_Task prompt_
Among the entries below, find all lines that include "License" and copy them.
--- START ---
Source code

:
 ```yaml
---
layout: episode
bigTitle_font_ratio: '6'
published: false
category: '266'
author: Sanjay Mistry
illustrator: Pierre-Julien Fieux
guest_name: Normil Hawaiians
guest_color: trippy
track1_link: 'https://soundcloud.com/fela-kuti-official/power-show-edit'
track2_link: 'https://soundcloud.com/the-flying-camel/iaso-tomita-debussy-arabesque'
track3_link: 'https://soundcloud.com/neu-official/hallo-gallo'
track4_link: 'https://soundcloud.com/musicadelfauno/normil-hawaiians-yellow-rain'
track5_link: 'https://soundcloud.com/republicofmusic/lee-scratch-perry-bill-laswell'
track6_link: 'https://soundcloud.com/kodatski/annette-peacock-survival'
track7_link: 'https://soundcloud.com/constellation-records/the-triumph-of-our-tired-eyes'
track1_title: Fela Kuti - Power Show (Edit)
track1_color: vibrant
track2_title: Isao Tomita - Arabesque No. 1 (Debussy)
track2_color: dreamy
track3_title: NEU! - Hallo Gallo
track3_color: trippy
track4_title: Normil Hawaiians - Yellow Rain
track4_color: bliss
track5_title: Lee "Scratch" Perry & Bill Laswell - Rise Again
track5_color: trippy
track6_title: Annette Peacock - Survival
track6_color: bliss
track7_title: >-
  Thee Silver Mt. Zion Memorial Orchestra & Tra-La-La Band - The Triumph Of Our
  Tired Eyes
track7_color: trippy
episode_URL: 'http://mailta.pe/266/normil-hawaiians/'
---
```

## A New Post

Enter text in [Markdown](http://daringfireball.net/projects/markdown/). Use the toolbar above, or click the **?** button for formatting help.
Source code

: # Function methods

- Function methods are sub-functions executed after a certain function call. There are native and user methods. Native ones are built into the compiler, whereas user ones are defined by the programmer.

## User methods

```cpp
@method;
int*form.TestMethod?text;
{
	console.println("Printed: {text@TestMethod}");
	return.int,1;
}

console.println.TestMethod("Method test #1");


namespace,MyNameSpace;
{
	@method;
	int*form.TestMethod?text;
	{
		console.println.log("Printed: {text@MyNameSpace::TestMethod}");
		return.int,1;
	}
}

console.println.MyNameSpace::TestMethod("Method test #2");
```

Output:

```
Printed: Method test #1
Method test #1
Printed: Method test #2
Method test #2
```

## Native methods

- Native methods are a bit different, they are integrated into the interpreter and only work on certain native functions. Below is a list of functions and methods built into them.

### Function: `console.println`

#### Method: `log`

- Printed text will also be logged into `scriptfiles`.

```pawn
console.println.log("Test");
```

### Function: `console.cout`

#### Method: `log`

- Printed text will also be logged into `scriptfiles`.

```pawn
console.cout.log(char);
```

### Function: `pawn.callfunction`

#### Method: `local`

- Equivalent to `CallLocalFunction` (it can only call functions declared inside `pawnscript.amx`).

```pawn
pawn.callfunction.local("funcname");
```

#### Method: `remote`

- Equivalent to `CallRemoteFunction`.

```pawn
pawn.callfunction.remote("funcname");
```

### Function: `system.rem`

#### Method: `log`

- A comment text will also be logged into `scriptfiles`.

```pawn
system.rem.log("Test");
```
--- END ---
--- START ---
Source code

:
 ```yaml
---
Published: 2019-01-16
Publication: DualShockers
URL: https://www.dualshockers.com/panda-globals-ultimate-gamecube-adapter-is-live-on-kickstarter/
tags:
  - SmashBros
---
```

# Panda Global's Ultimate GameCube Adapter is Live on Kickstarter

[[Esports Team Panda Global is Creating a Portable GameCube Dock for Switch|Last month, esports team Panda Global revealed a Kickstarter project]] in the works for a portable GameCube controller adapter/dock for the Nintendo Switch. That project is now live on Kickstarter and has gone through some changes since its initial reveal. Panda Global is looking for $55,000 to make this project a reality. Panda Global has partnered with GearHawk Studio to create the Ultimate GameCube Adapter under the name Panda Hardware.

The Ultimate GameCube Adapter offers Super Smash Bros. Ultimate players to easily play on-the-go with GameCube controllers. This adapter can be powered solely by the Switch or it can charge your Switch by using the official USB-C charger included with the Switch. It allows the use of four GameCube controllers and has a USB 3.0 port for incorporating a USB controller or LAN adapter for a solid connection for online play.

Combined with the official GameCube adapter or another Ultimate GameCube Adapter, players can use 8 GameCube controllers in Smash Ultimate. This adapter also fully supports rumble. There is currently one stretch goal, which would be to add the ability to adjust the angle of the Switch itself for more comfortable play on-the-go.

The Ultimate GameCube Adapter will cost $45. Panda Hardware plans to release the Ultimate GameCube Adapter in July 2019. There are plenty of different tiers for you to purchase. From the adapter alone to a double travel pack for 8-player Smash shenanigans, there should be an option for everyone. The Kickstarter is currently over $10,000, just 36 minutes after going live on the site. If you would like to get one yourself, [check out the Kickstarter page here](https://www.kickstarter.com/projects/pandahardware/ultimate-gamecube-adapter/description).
--- END ---
--- START ---
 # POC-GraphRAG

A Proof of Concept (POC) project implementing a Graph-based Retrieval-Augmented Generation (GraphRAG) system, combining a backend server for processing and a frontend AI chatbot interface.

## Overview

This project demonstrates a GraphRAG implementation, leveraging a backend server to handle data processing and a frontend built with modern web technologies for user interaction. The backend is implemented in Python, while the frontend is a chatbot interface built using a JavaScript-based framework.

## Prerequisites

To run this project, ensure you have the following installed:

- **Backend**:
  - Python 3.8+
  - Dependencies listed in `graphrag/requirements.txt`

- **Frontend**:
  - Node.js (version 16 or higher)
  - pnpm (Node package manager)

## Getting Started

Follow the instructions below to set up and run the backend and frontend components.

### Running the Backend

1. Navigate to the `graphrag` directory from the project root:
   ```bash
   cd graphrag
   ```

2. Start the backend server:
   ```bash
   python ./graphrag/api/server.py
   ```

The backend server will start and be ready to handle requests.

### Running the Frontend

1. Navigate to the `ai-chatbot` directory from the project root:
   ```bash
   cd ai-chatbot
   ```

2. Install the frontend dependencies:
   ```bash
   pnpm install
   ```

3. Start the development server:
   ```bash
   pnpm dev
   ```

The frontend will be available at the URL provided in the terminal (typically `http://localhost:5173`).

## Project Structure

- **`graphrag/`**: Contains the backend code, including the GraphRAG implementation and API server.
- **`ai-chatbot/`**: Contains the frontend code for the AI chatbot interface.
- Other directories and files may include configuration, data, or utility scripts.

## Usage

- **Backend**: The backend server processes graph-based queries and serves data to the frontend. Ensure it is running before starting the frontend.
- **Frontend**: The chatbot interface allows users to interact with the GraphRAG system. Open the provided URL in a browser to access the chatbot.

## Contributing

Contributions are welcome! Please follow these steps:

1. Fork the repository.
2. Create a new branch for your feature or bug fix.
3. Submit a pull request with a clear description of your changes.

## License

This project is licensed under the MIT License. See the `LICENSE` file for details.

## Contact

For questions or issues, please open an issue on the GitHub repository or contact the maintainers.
--- END ---
_Result_
## License
This project is licensed under the MIT License. See the `LICENSE` file for details.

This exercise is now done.